After close to sixty years of teaching, reviewing and, it has to be added, jury service, I remain the opposite of jaded but rather the need for a wider view. Prompted by D.H.Lawrence's words, 'comes over one the need to travel' (from his 'Sea and Sardinia') I too need to travel though on a particular and different journey to that great if blessedly controversial novelist. The need to look at the many and difficult issues thrown up by music and particularly by the so-called music profession. Ever anxious that music should not be seen unrelated to the other arts and indeed, to life itself, I would like to look at a wide variety of topics and even re-visit my first career as a university lecturer in English literature. When a friend wrote soon after I had commenced my autobiography asking if it would be about 'your life in music' I was quick to reply in the negative; it would be about 'music in my life.' Music viewed exclusively academically and by dry- as- dusts belittles its vital life and scope, denying it's profoundly human element.
While continuing reviewing(impossible to resist when there is so much on offer) I wish to add, as it were, further colour and substance. My readers have requested articles on many of the great pianists I have interviewed and with some of whom I have later formed enduring friendships. My memories of my time spent with Vladimir Horowitz Artur Rubinstein and Claudio Arrau, giants of the past but ever present, and with Alfred Brendel, Krystian Zimerman, Vladimir Ashkenazy, Maurizio Pollini, Geza Anda etc remain indelible, all of them willing to open their minds and often their souls in conversation concerning the fierce and unpredictable demands of the concert pianist's life, it's inevitable ups and demands, joys and disappointments so close to the surface of a outwardly glamorous life.

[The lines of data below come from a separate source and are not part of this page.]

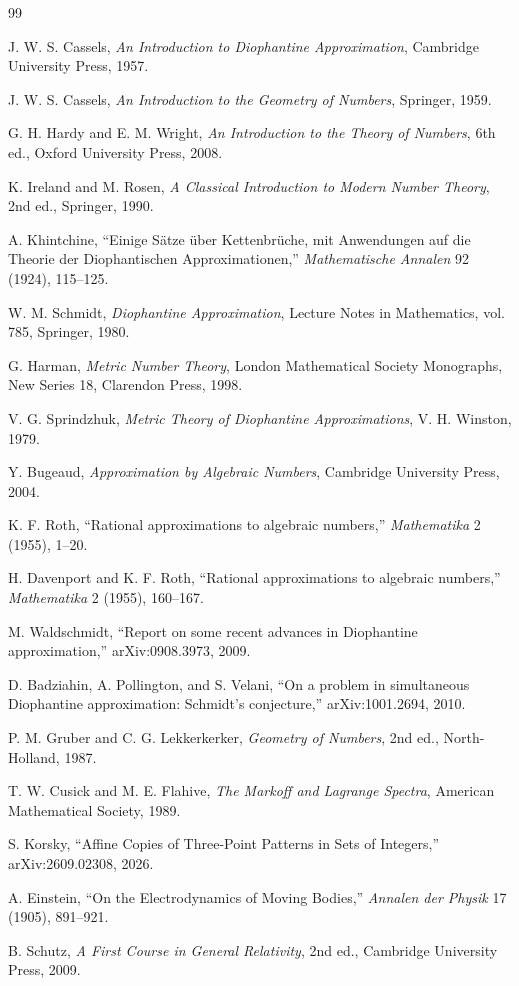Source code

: \documentclass[11pt,a4paper]{article}
\begin{document}
\begin{thebibliography}{99}

J. W. S. Cassels,
\emph{An Introduction to Diophantine Approximation},
Cambridge University Press, 1957.

J. W. S. Cassels,
\emph{An Introduction to the Geometry of Numbers},
Springer, 1959.

G. H. Hardy and E. M. Wright,
\emph{An Introduction to the Theory of Numbers},
6th ed., Oxford University Press, 2008.

K. Ireland and M. Rosen,
\emph{A Classical Introduction to Modern Number Theory},
2nd ed., Springer, 1990.

A. Khintchine,
``Einige Sätze über Kettenbrüche, mit Anwendungen auf die Theorie der Diophantischen Approximationen,''
\emph{Mathematische Annalen} 92 (1924), 115--125.

W. M. Schmidt,
\emph{Diophantine Approximation},
Lecture Notes in Mathematics, vol. 785, Springer, 1980.

G. Harman,
\emph{Metric Number Theory},
London Mathematical Society Monographs, New Series 18, Clarendon Press, 1998.

V. G. Sprindzhuk,
\emph{Metric Theory of Diophantine Approximations},
V. H. Winston, 1979.

Y. Bugeaud,
\emph{Approximation by Algebraic Numbers},
Cambridge University Press, 2004.

K. F. Roth,
``Rational approximations to algebraic numbers,''
\emph{Mathematika} 2 (1955), 1--20.

H. Davenport and K. F. Roth,
``Rational approximations to algebraic numbers,''
\emph{Mathematika} 2 (1955), 160--167.

M. Waldschmidt,
``Report on some recent advances in Diophantine approximation,''
arXiv:0908.3973, 2009.

D. Badziahin, A. Pollington, and S. Velani,
``On a problem in simultaneous Diophantine approximation: Schmidt's conjecture,''
arXiv:1001.2694, 2010.

P. M. Gruber and C. G. Lekkerkerker,
\emph{Geometry of Numbers}, 2nd ed., North-Holland, 1987.

T. W. Cusick and M. E. Flahive,
\emph{The Markoff and Lagrange Spectra},
American Mathematical Society, 1989.

S. Korsky,
``Affine Copies of Three-Point Patterns in Sets of Integers,''
arXiv:2609.02308, 2026.

A. Einstein,
``On the Electrodynamics of Moving Bodies,''
\emph{Annalen der Physik} 17 (1905), 891--921.

B. Schutz,
\emph{A First Course in General Relativity},
2nd ed., Cambridge University Press, 2009.

\end{thebibliography}
\end{document}
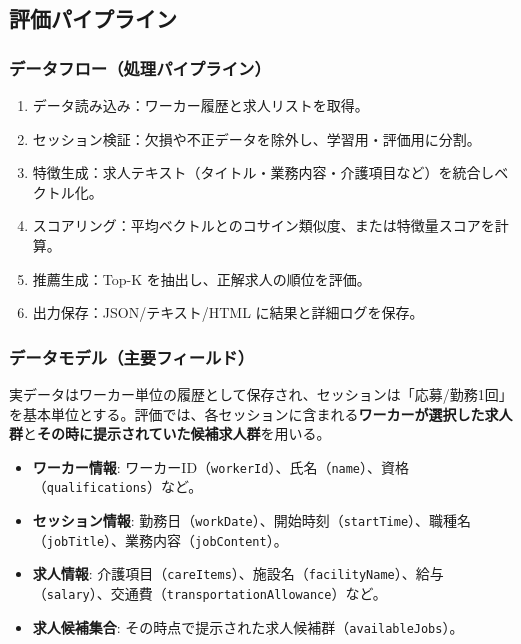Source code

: \subsection{評価パイプライン}
\subsubsection*{データフロー（処理パイプライン）}
\begin{enumerate}
	\item データ読み込み：ワーカー履歴と求人リストを取得。
	\item セッション検証：欠損や不正データを除外し、学習用・評価用に分割。
	\item 特徴生成：求人テキスト（タイトル・業務内容・介護項目など）を統合しベクトル化。
	\item スコアリング：平均ベクトルとのコサイン類似度、または特徴量スコアを計算。
	\item 推薦生成：Top-K を抽出し、正解求人の順位を評価。
	\item 出力保存：JSON/テキスト/HTML に結果と詳細ログを保存。
\end{enumerate}

\subsubsection*{データモデル（主要フィールド）}
実データはワーカー単位の履歴として保存され、セッションは「応募/勤務1回」を基本単位とする。評価では、各セッションに含まれる\textbf{ワーカーが選択した求人群}と\textbf{その時に提示されていた候補求人群}を用いる。
\begin{itemize}
\item \textbf{ワーカー情報}: ワーカーID（\texttt{workerId}）、氏名（\texttt{name}）、資格（\texttt{qualifications}）など。
\item \textbf{セッション情報}: 勤務日（\texttt{workDate}）、開始時刻（\texttt{startTime}）、職種名（\texttt{jobTitle}）、業務内容（\texttt{jobContent}）。
\item \textbf{求人情報}: 介護項目（\texttt{careItems}）、施設名（\texttt{facilityName}）、給与（\texttt{salary}）、交通費（\texttt{transportationAllowance}）など。
\item \textbf{求人候補集合}: その時点で提示された求人候補群（\texttt{availableJobs}）。
\end{itemize}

Yet I am also bearing in mind a letter I received from that great pianist Annie Fisher following my paper's request for an interview. With all of her typical and admirable candour she confessed that she would not know what to say, that music rather than words was her true medium. If I wanted to know who she was I should come and hear her play; her truest biography.

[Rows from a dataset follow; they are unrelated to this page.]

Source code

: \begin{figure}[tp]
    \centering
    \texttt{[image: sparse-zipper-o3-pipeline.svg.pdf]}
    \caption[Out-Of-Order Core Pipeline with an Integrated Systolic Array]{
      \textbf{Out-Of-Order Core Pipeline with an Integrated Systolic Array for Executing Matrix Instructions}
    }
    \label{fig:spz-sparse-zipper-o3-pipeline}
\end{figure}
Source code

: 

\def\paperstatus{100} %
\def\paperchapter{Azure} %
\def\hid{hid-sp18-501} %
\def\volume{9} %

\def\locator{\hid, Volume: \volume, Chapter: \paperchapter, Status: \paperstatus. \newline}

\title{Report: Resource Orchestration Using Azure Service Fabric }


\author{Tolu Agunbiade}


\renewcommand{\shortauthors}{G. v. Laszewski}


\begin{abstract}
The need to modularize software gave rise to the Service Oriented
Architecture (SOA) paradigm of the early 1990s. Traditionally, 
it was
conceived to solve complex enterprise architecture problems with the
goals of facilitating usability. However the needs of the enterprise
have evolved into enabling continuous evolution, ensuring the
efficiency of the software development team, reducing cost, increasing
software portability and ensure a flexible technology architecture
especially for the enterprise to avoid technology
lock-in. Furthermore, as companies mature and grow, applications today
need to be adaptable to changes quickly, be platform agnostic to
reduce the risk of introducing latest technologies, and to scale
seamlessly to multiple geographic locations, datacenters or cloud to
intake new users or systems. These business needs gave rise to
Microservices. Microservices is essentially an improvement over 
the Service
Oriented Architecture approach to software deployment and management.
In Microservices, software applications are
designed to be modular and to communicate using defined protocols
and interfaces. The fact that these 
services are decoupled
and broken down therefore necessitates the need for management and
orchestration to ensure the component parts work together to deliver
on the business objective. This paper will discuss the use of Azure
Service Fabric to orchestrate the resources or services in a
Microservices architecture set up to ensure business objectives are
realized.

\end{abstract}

The ever-expanding competition circuit(recently savagely and acutely questioned by Pavel Kalesnikov) cries out for discussion(for Bartok 'competitions are for horses') and so too does the role of the music critic, more often derided than praised. I can still hear the composer Michael Tippett's repeated question to me, 'what do you think you are doing,?' 'what do you think you are doing?' And while I would never wish to cross swords with figures such as John Carey(eminent Oxford professor of literature whose book 'Are the Arts God for You' stirred up a hornet's nest, and Hans Keller whose 'functional analysis' seems in retrospect a desperate attempt at validity I would like to question their acute and necessary but, I believe misleading dismissal of the critical function.
For me this will be a new and exciting expansion of activity and I wish my readers and also viewers on U Tube an ever-present engagement with subjects that cry out for constant re-assessment.